Ostatecznie ten spór przegrała. NSA wskazał na art. 70 par. 6 pkt 2 i art. 70 par. 7 pkt 2 ordynacji podatkowej. Zgodnie z tym przepisami bieg terminu przedawnienia ulega zawieszeniu od dnia wniesienia skargi do sądu administracyjnego na decyzję fiskusa do dnia, w którym skarbówka otrzyma odpis prawomocnego wyroku sądowego w danej sprawie.

Z wyroku NSA wynikało więc, że przedawnienie nie biegło w czasie, gdy spółka sądziła się z fiskusem. Mimo że pierwsza decyzja wymiarowa okazała się nieważna z mocy prawa (jak orzekł NSA w pierwszym wyroku), to fiskus i tak zyskał na czasie i mógł ponownie określić podatek do zapłaty.

Ostatnia nadzieja spółki

Spółka uznała, że w takiej sytuacji doszło do naruszenia konstytucji i dlatego złożyła skargę do TK. Przekonywała, że skoro NSA w poprzednim wyroku stwierdził nieważność z mocy prawa pierwotnej decyzji, to bieg terminu przedawnienia nie mógł być zawieszony w czasie, gdy spółka spierała się z fiskusem o tę decyzję.
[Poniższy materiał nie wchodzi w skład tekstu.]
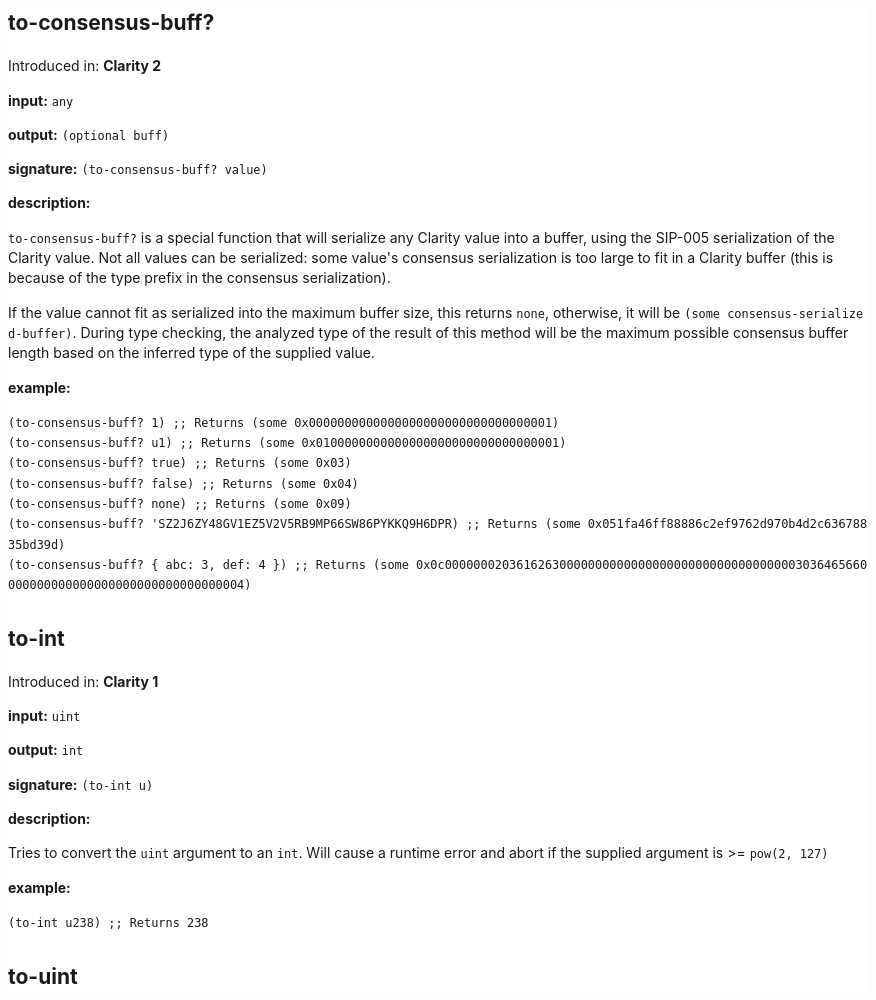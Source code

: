 ## to-consensus-buff?​

Introduced in: **Clarity 2**

**input:** `any`

**output:** `(optional buff)`

**signature:** `(to-consensus-buff? value)`

**description:**

`to-consensus-buff?` is a special function that will serialize any Clarity value into a buffer, using the SIP-005 serialization of the Clarity value. Not all values can be serialized: some value's consensus serialization is too large to fit in a Clarity buffer (this is because of the type prefix in the consensus serialization).

If the value cannot fit as serialized into the maximum buffer size, this returns `none`, otherwise, it will be `(some consensus-serialized-buffer)`. During type checking, the analyzed type of the result of this method will be the maximum possible consensus buffer length based on the inferred type of the supplied value.

**example:**

```
(to-consensus-buff? 1) ;; Returns (some 0x0000000000000000000000000000000001)
(to-consensus-buff? u1) ;; Returns (some 0x0100000000000000000000000000000001)
(to-consensus-buff? true) ;; Returns (some 0x03)
(to-consensus-buff? false) ;; Returns (some 0x04)
(to-consensus-buff? none) ;; Returns (some 0x09)
(to-consensus-buff? 'SZ2J6ZY48GV1EZ5V2V5RB9MP66SW86PYKKQ9H6DPR) ;; Returns (some 0x051fa46ff88886c2ef9762d970b4d2c63678835bd39d)
(to-consensus-buff? { abc: 3, def: 4 }) ;; Returns (some 0x0c00000002036162630000000000000000000000000000000003036465660000000000000000000000000000000004)
```

## to-int​

Introduced in: **Clarity 1**

**input:** `uint`

**output:** `int`

**signature:** `(to-int u)`

**description:**

Tries to convert the `uint` argument to an `int`. Will cause a runtime error and abort if the supplied argument is >= `pow(2, 127)`

**example:**

```
(to-int u238) ;; Returns 238
```

## to-uint​
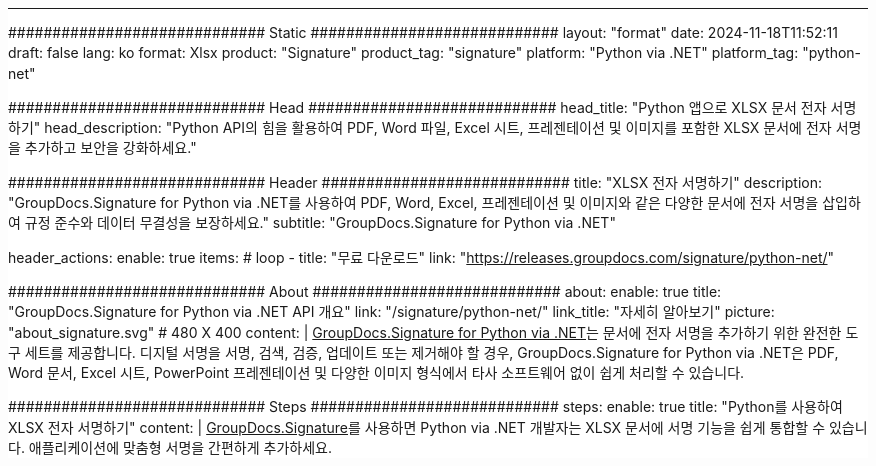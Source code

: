 



---
############################# Static ############################
layout: "format"
date:  2024-11-18T11:52:11
draft: false
lang: ko
format: Xlsx
product: "Signature"
product_tag: "signature"
platform: "Python via .NET"
platform_tag: "python-net"

############################# Head ############################
head_title: "Python 앱으로 XLSX 문서 전자 서명하기"
head_description: "Python API의 힘을 활용하여 PDF, Word 파일, Excel 시트, 프레젠테이션 및 이미지를 포함한 XLSX 문서에 전자 서명을 추가하고 보안을 강화하세요."

############################# Header ############################
title: "XLSX 전자 서명하기" 
description: "GroupDocs.Signature for Python via .NET를 사용하여 PDF, Word, Excel, 프레젠테이션 및 이미지와 같은 다양한 문서에 전자 서명을 삽입하여 규정 준수와 데이터 무결성을 보장하세요."
subtitle: "GroupDocs.Signature for Python via .NET" 

header_actions:
  enable: true
  items:
    #  loop
    - title: "무료 다운로드"
      link: "https://releases.groupdocs.com/signature/python-net/"
      
############################# About ############################
about:
    enable: true
    title: "GroupDocs.Signature for Python via .NET API 개요"
    link: "/signature/python-net/"
    link_title: "자세히 알아보기"
    picture: "about_signature.svg" # 480 X 400
    content: |
       [GroupDocs.Signature for Python via .NET](/signature/python-net/)는 문서에 전자 서명을 추가하기 위한 완전한 도구 세트를 제공합니다. 디지털 서명을 서명, 검색, 검증, 업데이트 또는 제거해야 할 경우, GroupDocs.Signature for Python via .NET은 PDF, Word 문서, Excel 시트, PowerPoint 프레젠테이션 및 다양한 이미지 형식에서 타사 소프트웨어 없이 쉽게 처리할 수 있습니다.

############################# Steps ############################
steps:
    enable: true
    title: "Python를 사용하여 XLSX 전자 서명하기"
    content: |
      [GroupDocs.Signature](/signature/python-net/)를 사용하면 Python via .NET 개발자는 XLSX 문서에 서명 기능을 쉽게 통합할 수 있습니다. 애플리케이션에 맞춤형 서명을 간편하게 추가하세요.
      
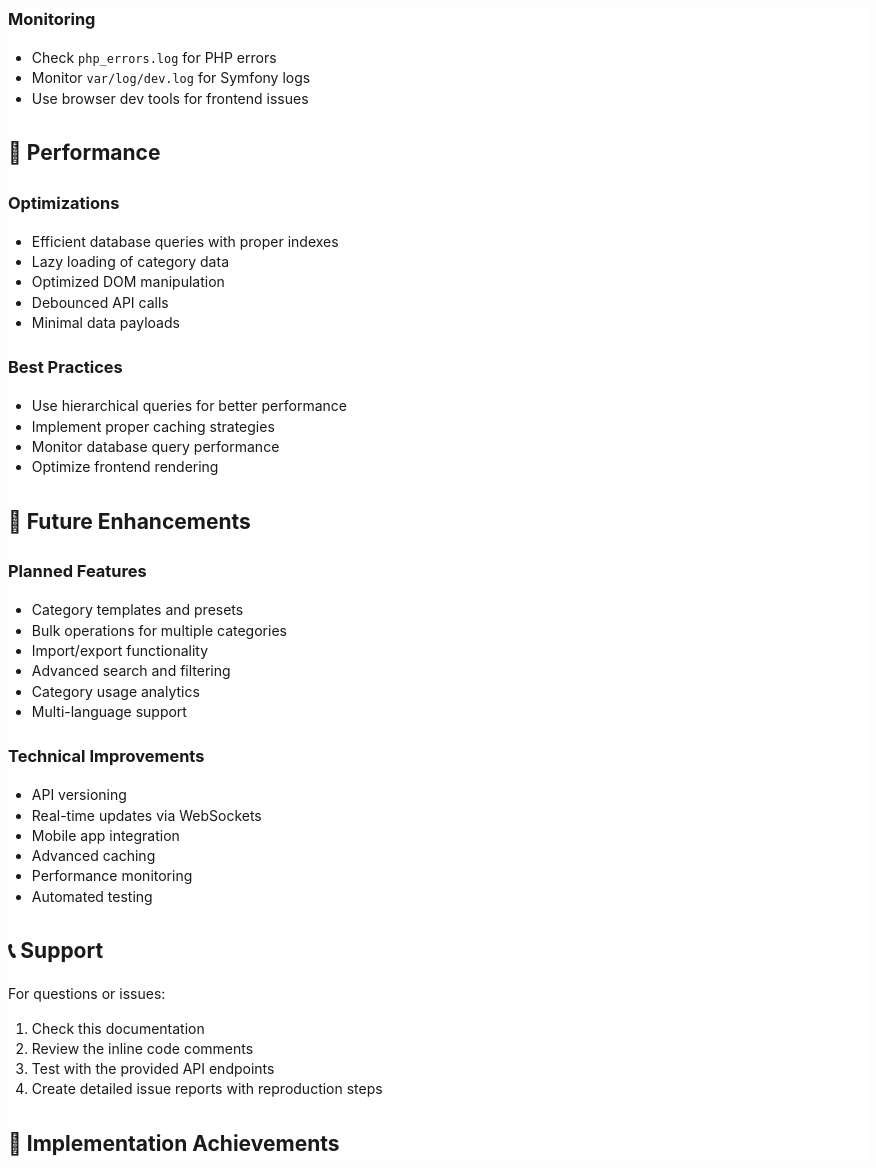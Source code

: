 ### Monitoring
- Check `php_errors.log` for PHP errors
- Monitor `var/log/dev.log` for Symfony logs
- Use browser dev tools for frontend issues

## 🚀 Performance

### Optimizations
- Efficient database queries with proper indexes
- Lazy loading of category data
- Optimized DOM manipulation
- Debounced API calls
- Minimal data payloads

### Best Practices
- Use hierarchical queries for better performance
- Implement proper caching strategies
- Monitor database query performance
- Optimize frontend rendering

## 🔮 Future Enhancements

### Planned Features
- Category templates and presets
- Bulk operations for multiple categories
- Import/export functionality
- Advanced search and filtering
- Category usage analytics
- Multi-language support

### Technical Improvements
- API versioning
- Real-time updates via WebSockets
- Mobile app integration
- Advanced caching
- Performance monitoring
- Automated testing

## 📞 Support

For questions or issues:
1. Check this documentation
2. Review the inline code comments
3. Test with the provided API endpoints
4. Create detailed issue reports with reproduction steps

## 🎉 Implementation Achievements
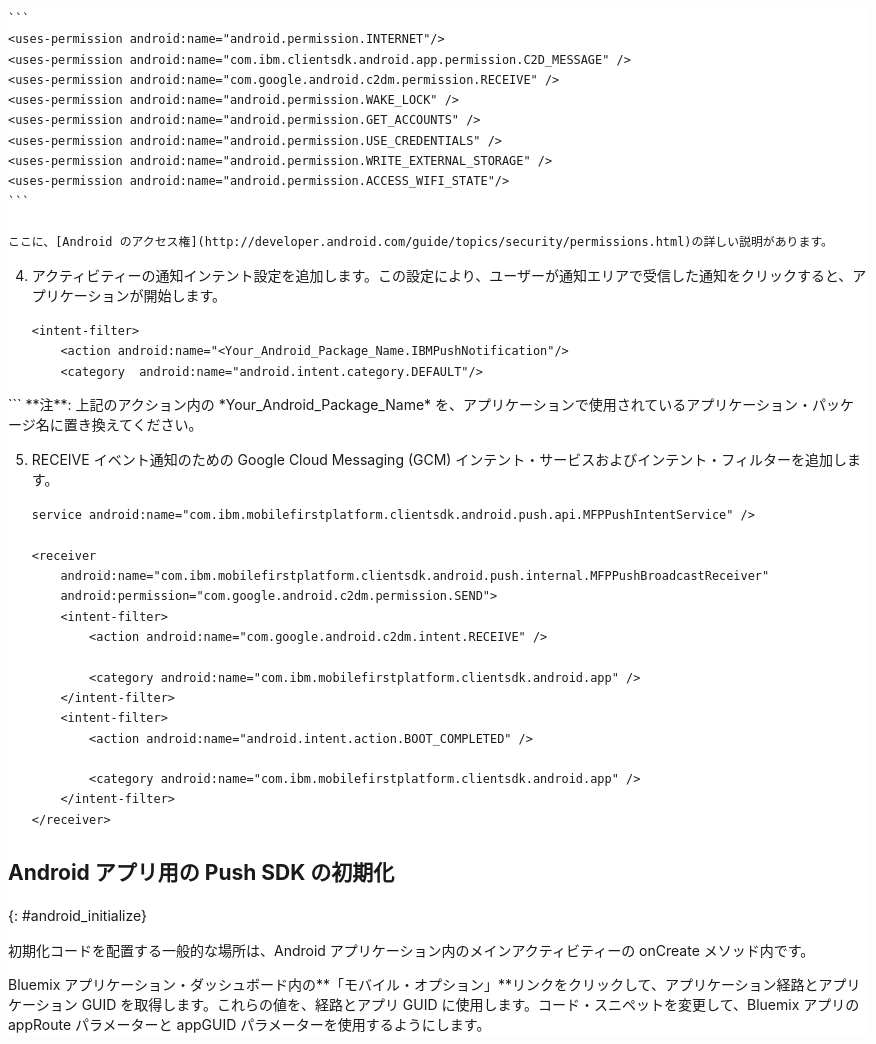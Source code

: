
 	```
	<uses-permission android:name="android.permission.INTERNET"/>
	<uses-permission android:name="com.ibm.clientsdk.android.app.permission.C2D_MESSAGE" />
	<uses-permission android:name="com.google.android.c2dm.permission.RECEIVE" />
	<uses-permission android:name="android.permission.WAKE_LOCK" />
	<uses-permission android:name="android.permission.GET_ACCOUNTS" />
	<uses-permission android:name="android.permission.USE_CREDENTIALS" />
	<uses-permission android:name="android.permission.WRITE_EXTERNAL_STORAGE" />
	<uses-permission android:name="android.permission.ACCESS_WIFI_STATE"/>
	```

	ここに、[Android のアクセス権](http://developer.android.com/guide/topics/security/permissions.html)の詳しい説明があります。

4. アクティビティーの通知インテント設定を追加します。この設定により、ユーザーが通知エリアで受信した通知をクリックすると、アプリケーションが開始します。

	```
	<intent-filter>
		<action android:name="<Your_Android_Package_Name.IBMPushNotification"/>
		<category  android:name="android.intent.category.DEFAULT"/>
</intent-filter>
	```
	**注**: 上記のアクション内の *Your_Android_Package_Name* を、アプリケーションで使用されているアプリケーション・パッケージ名に置き換えてください。

5. RECEIVE イベント通知のための Google Cloud Messaging (GCM) インテント・サービスおよびインテント・フィルターを追加します。

	```
	service android:name="com.ibm.mobilefirstplatform.clientsdk.android.push.api.MFPPushIntentService" />

	<receiver
	    android:name="com.ibm.mobilefirstplatform.clientsdk.android.push.internal.MFPPushBroadcastReceiver"
	    android:permission="com.google.android.c2dm.permission.SEND">
	    <intent-filter>
	        <action android:name="com.google.android.c2dm.intent.RECEIVE" />

	        <category android:name="com.ibm.mobilefirstplatform.clientsdk.android.app" />
	    </intent-filter>
	    <intent-filter>
	        <action android:name="android.intent.action.BOOT_COMPLETED" />

	        <category android:name="com.ibm.mobilefirstplatform.clientsdk.android.app" />
	    </intent-filter>
	</receiver>
	```


## Android アプリ用の Push SDK の初期化
{: #android_initialize}

初期化コードを配置する一般的な場所は、Android アプリケーション内のメインアクティビティーの onCreate メソッド内です。

Bluemix アプリケーション・ダッシュボード内の**「モバイル・オプション」**リンクをクリックして、アプリケーション経路とアプリケーション GUID を取得します。これらの値を、経路とアプリ GUID に使用します。コード・スニペットを変更して、Bluemix アプリの appRoute パラメーターと appGUID パラメーターを使用するようにします。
Innymi słowy, skoro prawo mocnie wygrała w tamtej sprawie przed sądem, to należy uznać, że przez cały czas trwania tamtego sporu przedawnienie podatkowe biegło. Fiskus nie mógł więc wydać drugiej decyzji nakazującej dopłatę CIT za 2006 r., bo zrobił to już po przedawnieniu zobowiązania podatkowego.

Spółka była zdania, że zastosowanie w tej sytuacji art. 70 par. 6 pkt 2 i art. 70 par. 7 pkt 2 ordynacji podatkowej naruszało zasadę ochrony własności wynikającą z art. 64 Konstytucji RP. Fiskus pozbawił ją bowiem środków pieniężnych tytułem zobowiązania podatkowego, które powinno było ulec przedawnieniu, a nie doszło do tego tylko dlatego, że była ona zmuszona bronić się przed decyzjami wydanymi z rażącym naruszeniem prawa.

Uważała, że kłóci się to również z wynikającymi z art. 2 i art. 7 konstytucji zasadami: praworządności, bezpieczeństwa prawnego, zaufania obywatela do państwa, równości i niedyskryminacji.

Prowadzi to również do przyzwolenia na naruszanie obowiązku działania organów władzy publicznej na podstawie i w granicach prawa – argumentowała spółka. Twierdziła, że w ten sposób, wskutek wydłużonego terminu przedawnienia zobowiązania podatkowego, korzyści z obecnego brzmienia przepisów odnosi państwo, nawet gdy jego organy działają z rażącym naruszeniem prawa.

Przepisy nie zostaną zmienione

Argumenty te nie przekonały posłów, którzy 15 czerwca br. na posiedzeniu sejmowej komisji ustawodawczej uznali, że postępowanie konstytucyjne wszczęte przez spółkę powinno zostać umorzone.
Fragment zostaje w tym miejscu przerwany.